Exercise objective
Copy all the lines of the listing below exactly. Skip the images.

============

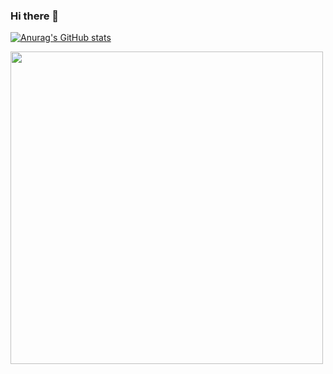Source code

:### Hi there 👋

[![Anurag's GitHub stats](https://github-readme-stats.vercel.app/api?username=dodyvirgiawan&show_icons=true&theme=dark)](https://github.com/anuraghazra/github-readme-stats)

<a href="https://wakatime.com"><img src="https://wakatime.com/share/@redbaron212/9ac854fa-8cb6-4d7d-8122-ade08c95c937.png" width="500px" /></a>

<!--
**dodyvirgiawan/dodyvirgiawan** is a ✨ _special_ ✨ repository because its `README.md` (this file) appears on your GitHub profile.

Here are some ideas to get you started:

- 🔭 I’m currently working on ...
- 🌱 I’m currently learning ...
- 👯 I’m looking to collaborate on ...
- 🤔 I’m looking for help with ...
- 💬 Ask me about ...
- 📫 How to reach me: ...
- 😄 Pronouns: ...
- ⚡ Fun fact: ...
-->
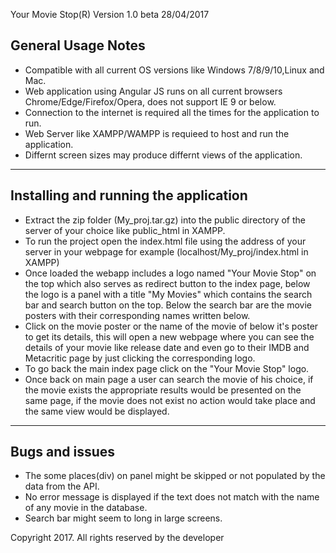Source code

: Your Movie Stop(R) Version 1.0 beta 28/04/2017

General Usage Notes
----------------------
- Compatible with all current OS versions like Windows 7/8/9/10,Linux and Mac.
- Web application using Angular JS runs on all current browsers Chrome/Edge/Firefox/Opera, does not support IE 9 or below.
- Connection to the internet is required all the times for the application to run.
- Web Server like XAMPP/WAMPP is requieed to host and run the application.
- Differnt screen sizes may produce differnt views of the application.
-----------------------------------------------------------------------------------

Installing and running the application
-------------------------------------------------
- Extract the zip folder (My_proj.tar.gz) into the public directory of the server of your choice like public_html in XAMPP.
- To run the project open the index.html file using the address of your server in your webpage for example (localhost/My_proj/index.html in XAMPP)
- Once loaded the webapp includes a logo named "Your Movie Stop" on the top which also serves as redirect button to the index page, below the logo   is a panel with a title "My Movies" which contains the   search bar and search button on the top. Below the   search bar are the movie posters with   their corresponding names written below.
- Click on the movie poster or the name of the movie of below it's poster to get its details, this will open a new webpage where you can see the details of your movie like release   date and even go to their    IMDB and Metacritic page   by just clicking the corresponding logo.
- To go back the main index page click on the "Your Movie Stop" logo.
- Once back on main page a user can search the movie of his choice, if the movie exists the appropriate results would be presented on the same page,   if the movie does not exist no action would take   place and the same view would be displayed.
---------------------------------------------------------------------------------------------------------------------------------------------------------------------------------------------------

Bugs and issues
---------------------
- The some places(div) on panel might be skipped or not populated by the data from the API.
- No error message is displayed if the text does not match with the name of any movie in the database.
- Search bar might seem to long in large screens.

Copyright 2017. All rights reserved by the developer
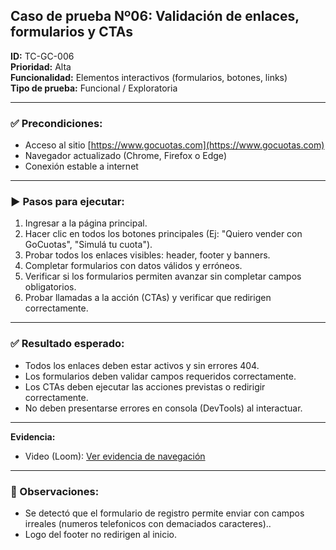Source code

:## Caso de prueba Nº06: Validación de enlaces, formularios y CTAs

**ID:** TC-GC-006  
**Prioridad:** Alta  
**Funcionalidad:** Elementos interactivos (formularios, botones, links)  
**Tipo de prueba:** Funcional / Exploratoria

---

### ✅ Precondiciones:
- Acceso al sitio [https://www.gocuotas.com](https://www.gocuotas.com)
- Navegador actualizado (Chrome, Firefox o Edge)
- Conexión estable a internet

---

### ▶️ Pasos para ejecutar:

1. Ingresar a la página principal.
2. Hacer clic en todos los botones principales (Ej: "Quiero vender con GoCuotas", "Simulá tu cuota").
3. Probar todos los enlaces visibles: header, footer y banners.
4. Completar formularios con datos válidos y erróneos.
5. Verificar si los formularios permiten avanzar sin completar campos obligatorios.
6. Probar llamadas a la acción (CTAs) y verificar que redirigen correctamente.

---

### ✅ Resultado esperado:

- Todos los enlaces deben estar activos y sin errores 404.
- Los formularios deben validar campos requeridos correctamente.
- Los CTAs deben ejecutar las acciones previstas o redirigir correctamente.
- No deben presentarse errores en consola (DevTools) al interactuar.

---

**Evidencia:**
- Video (Loom): [Ver evidencia de navegación](https://www.loom.com/share/04173edb158143a6a2bbc6c17225f993?sid=f98a8969-c762-4eb6-b132-967ff54616d8)

---

### 📝 Observaciones:

- Se detectó que el formulario de registro permite enviar con campos irreales (numeros telefonicos con demaciados caracteres)..
- Logo del footer no redirigen al inicio.

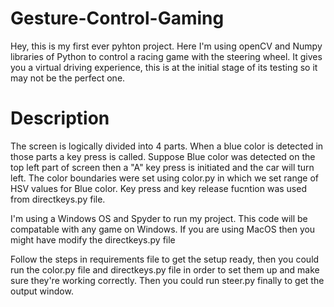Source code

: # Gesture-Control-Gaming
Hey, this is my first ever pyhton project. Here I'm using openCV and Numpy libraries of Python to control a racing game with the steering wheel. It gives you a virtual driving experience, this is at the initial stage of its testing so it may not be the perfect one.
# Description
The screen is logically divided into 4 parts. When a blue color is detected in those parts a key press is called. Suppose Blue color was detected on the top left part of screen then a "A" key press is initiated and the car will turn left. The color boundaries were set using color.py in which we set range of HSV values for Blue color. Key press and key release fucntion was used from directkeys.py file.

I'm using a Windows OS and Spyder to run my project. This code will be compatable with any game on Windows. If you are using MacOS then you might have modify the directkeys.py file

Follow the steps in requirements file to get the setup ready, then you could run the color.py file and directkeys.py file in order to set them up and make sure they're working correctly. Then you could run steer.py finally to get the output window.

============

Task answer
Source code

:### Hi there 👋

[![Anurag's GitHub stats](https://github-readme-stats.vercel.app/api?username=dodyvirgiawan&show_icons=true&theme=dark)](https://github.com/anuraghazra/github-readme-stats)

<a href="https://wakatime.com"><img src="https://wakatime.com/share/@redbaron212/9ac854fa-8cb6-4d7d-8122-ade08c95c937.png" width="500px" /></a>

<!--
**dodyvirgiawan/dodyvirgiawan** is a ✨ _special_ ✨ repository because its `README.md` (this file) appears on your GitHub profile.

Here are some ideas to get you started:

- 🔭 I’m currently working on ...
- 🌱 I’m currently learning ...
- 👯 I’m looking to collaborate on ...
- 🤔 I’m looking for help with ...
- 💬 Ask me about ...
- 📫 How to reach me: ...
- 😄 Pronouns: ...
- ⚡ Fun fact: ...
-->
Source code

: Your Movie Stop(R) Version 1.0 beta 28/04/2017

General Usage Notes
----------------------
- Compatible with all current OS versions like Windows 7/8/9/10,Linux and Mac.
- Web application using Angular JS runs on all current browsers Chrome/Edge/Firefox/Opera, does not support IE 9 or below.
- Connection to the internet is required all the times for the application to run.
- Web Server like XAMPP/WAMPP is requieed to host and run the application.
- Differnt screen sizes may produce differnt views of the application.
-----------------------------------------------------------------------------------

Installing and running the application
-------------------------------------------------
- Extract the zip folder (My_proj.tar.gz) into the public directory of the server of your choice like public_html in XAMPP.
- To run the project open the index.html file using the address of your server in your webpage for example (localhost/My_proj/index.html in XAMPP)
- Once loaded the webapp includes a logo named "Your Movie Stop" on the top which also serves as redirect button to the index page, below the logo   is a panel with a title "My Movies" which contains the   search bar and search button on the top. Below the   search bar are the movie posters with   their corresponding names written below.
- Click on the movie poster or the name of the movie of below it's poster to get its details, this will open a new webpage where you can see the details of your movie like release   date and even go to their    IMDB and Metacritic page   by just clicking the corresponding logo.
- To go back the main index page click on the "Your Movie Stop" logo.
- Once back on main page a user can search the movie of his choice, if the movie exists the appropriate results would be presented on the same page,   if the movie does not exist no action would take   place and the same view would be displayed.
---------------------------------------------------------------------------------------------------------------------------------------------------------------------------------------------------

Bugs and issues
---------------------
- The some places(div) on panel might be skipped or not populated by the data from the API.
- No error message is displayed if the text does not match with the name of any movie in the database.
- Search bar might seem to long in large screens.

Copyright 2017. All rights reserved by the developer
Source code

:## Caso de prueba Nº06: Validación de enlaces, formularios y CTAs

**ID:** TC-GC-006  
**Prioridad:** Alta  
**Funcionalidad:** Elementos interactivos (formularios, botones, links)  
**Tipo de prueba:** Funcional / Exploratoria

---

### ✅ Precondiciones:
- Acceso al sitio [https://www.gocuotas.com](https://www.gocuotas.com)
- Navegador actualizado (Chrome, Firefox o Edge)
- Conexión estable a internet

---

### ▶️ Pasos para ejecutar:

1. Ingresar a la página principal.
2. Hacer clic en todos los botones principales (Ej: "Quiero vender con GoCuotas", "Simulá tu cuota").
3. Probar todos los enlaces visibles: header, footer y banners.
4. Completar formularios con datos válidos y erróneos.
5. Verificar si los formularios permiten avanzar sin completar campos obligatorios.
6. Probar llamadas a la acción (CTAs) y verificar que redirigen correctamente.

---

### ✅ Resultado esperado:

- Todos los enlaces deben estar activos y sin errores 404.
- Los formularios deben validar campos requeridos correctamente.
- Los CTAs deben ejecutar las acciones previstas o redirigir correctamente.
- No deben presentarse errores en consola (DevTools) al interactuar.

---

**Evidencia:**
- Video (Loom): [Ver evidencia de navegación](https://www.loom.com/share/04173edb158143a6a2bbc6c17225f993?sid=f98a8969-c762-4eb6-b132-967ff54616d8)

---

### 📝 Observaciones:

- Se detectó que el formulario de registro permite enviar con campos irreales (numeros telefonicos con demaciados caracteres)..
- Logo del footer no redirigen al inicio.

Source code

: # Gesture-Control-Gaming
Hey, this is my first ever pyhton project. Here I'm using openCV and Numpy libraries of Python to control a racing game with the steering wheel. It gives you a virtual driving experience, this is at the initial stage of its testing so it may not be the perfect one.
# Description
The screen is logically divided into 4 parts. When a blue color is detected in those parts a key press is called. Suppose Blue color was detected on the top left part of screen then a "A" key press is initiated and the car will turn left. The color boundaries were set using color.py in which we set range of HSV values for Blue color. Key press and key release fucntion was used from directkeys.py file.

I'm using a Windows OS and Spyder to run my project. This code will be compatable with any game on Windows. If you are using MacOS then you might have modify the directkeys.py file

Follow the steps in requirements file to get the setup ready, then you could run the color.py file and directkeys.py file in order to set them up and make sure they're working correctly. Then you could run steer.py finally to get the output window.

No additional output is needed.